EXERCISE DESCRIPTION
Copy out, from the entries below, each line holding the string "possível".

DATASET RECORDS
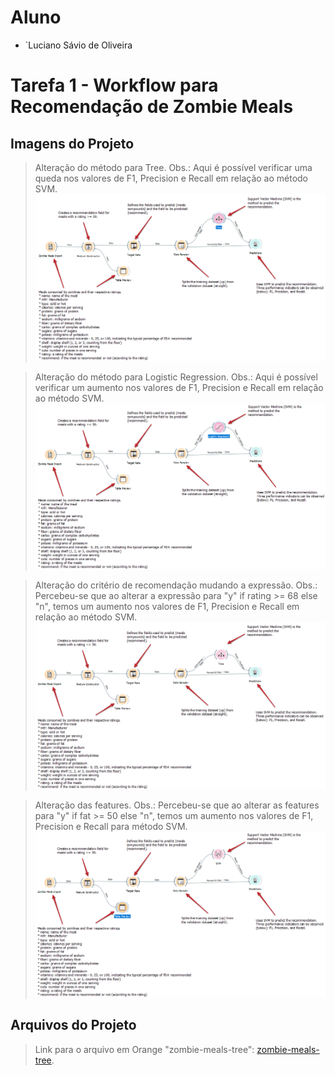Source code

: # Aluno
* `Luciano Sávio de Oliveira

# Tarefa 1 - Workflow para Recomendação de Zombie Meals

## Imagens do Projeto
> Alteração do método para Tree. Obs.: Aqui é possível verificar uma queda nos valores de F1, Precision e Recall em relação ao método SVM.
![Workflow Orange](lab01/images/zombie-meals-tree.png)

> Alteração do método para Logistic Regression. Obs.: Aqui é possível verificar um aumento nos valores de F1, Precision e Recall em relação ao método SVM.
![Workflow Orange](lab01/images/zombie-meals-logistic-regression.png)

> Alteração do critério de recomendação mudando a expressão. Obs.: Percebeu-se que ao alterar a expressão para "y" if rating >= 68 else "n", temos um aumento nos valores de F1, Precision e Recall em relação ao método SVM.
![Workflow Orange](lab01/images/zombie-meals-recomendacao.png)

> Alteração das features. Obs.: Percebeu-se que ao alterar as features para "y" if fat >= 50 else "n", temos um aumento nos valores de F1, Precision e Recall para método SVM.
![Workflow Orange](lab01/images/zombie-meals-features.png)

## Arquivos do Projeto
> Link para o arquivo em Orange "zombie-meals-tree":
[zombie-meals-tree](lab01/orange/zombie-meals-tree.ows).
* * *
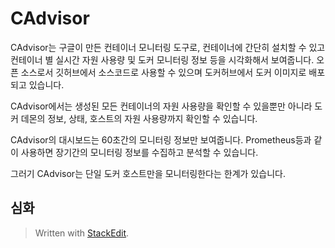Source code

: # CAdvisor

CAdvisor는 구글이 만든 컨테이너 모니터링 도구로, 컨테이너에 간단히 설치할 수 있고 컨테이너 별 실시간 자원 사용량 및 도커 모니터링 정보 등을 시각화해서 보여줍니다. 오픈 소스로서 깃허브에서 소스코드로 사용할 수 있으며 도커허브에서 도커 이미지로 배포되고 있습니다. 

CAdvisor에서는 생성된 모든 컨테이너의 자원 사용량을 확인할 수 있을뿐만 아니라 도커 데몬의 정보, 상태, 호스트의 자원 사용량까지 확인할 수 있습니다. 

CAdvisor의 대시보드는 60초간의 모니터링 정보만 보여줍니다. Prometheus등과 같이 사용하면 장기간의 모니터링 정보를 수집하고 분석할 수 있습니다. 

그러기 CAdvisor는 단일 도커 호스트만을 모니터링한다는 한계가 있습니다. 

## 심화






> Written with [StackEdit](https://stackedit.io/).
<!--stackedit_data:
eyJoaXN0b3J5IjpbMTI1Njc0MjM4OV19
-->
* * *
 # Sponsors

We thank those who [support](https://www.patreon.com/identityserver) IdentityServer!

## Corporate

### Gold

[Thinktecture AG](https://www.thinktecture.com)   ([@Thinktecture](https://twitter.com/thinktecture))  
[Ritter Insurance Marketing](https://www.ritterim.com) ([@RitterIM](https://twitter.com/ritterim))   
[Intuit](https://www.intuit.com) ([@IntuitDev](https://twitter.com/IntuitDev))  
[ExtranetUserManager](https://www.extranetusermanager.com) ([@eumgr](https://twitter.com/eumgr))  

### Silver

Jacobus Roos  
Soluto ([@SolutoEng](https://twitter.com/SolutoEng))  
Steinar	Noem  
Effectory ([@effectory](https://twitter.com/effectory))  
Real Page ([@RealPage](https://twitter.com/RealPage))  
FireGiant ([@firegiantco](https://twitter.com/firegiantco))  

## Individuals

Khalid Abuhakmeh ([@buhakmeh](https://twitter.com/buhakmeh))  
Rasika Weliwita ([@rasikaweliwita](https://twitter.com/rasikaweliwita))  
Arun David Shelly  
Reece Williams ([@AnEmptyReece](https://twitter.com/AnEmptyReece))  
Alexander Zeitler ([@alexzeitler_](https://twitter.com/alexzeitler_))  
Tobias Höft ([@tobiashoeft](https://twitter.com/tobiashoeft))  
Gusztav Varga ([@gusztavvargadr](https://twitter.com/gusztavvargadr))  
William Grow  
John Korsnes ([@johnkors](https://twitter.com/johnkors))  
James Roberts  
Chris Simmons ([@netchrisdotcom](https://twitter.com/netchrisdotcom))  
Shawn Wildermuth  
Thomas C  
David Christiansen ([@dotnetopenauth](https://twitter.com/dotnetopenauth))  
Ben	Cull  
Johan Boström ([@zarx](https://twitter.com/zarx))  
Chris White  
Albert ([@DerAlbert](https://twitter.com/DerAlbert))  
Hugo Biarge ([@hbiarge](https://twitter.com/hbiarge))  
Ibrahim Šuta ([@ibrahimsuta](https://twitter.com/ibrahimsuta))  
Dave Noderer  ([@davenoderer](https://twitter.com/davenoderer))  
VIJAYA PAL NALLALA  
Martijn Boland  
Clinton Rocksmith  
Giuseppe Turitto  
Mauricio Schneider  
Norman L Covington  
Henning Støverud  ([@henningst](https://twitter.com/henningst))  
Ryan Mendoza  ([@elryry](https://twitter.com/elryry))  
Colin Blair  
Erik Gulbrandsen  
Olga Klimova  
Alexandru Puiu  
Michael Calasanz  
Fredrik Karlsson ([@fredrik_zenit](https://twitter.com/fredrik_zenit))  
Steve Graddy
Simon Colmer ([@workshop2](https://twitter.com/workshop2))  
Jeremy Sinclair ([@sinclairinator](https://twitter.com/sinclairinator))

REPLY
> Alteração do método para Tree. Obs.: Aqui é possível verificar uma queda nos valores de F1, Precision e Recall em relação ao método SVM.
> Alteração do método para Logistic Regression. Obs.: Aqui é possível verificar um aumento nos valores de F1, Precision e Recall em relação ao método SVM.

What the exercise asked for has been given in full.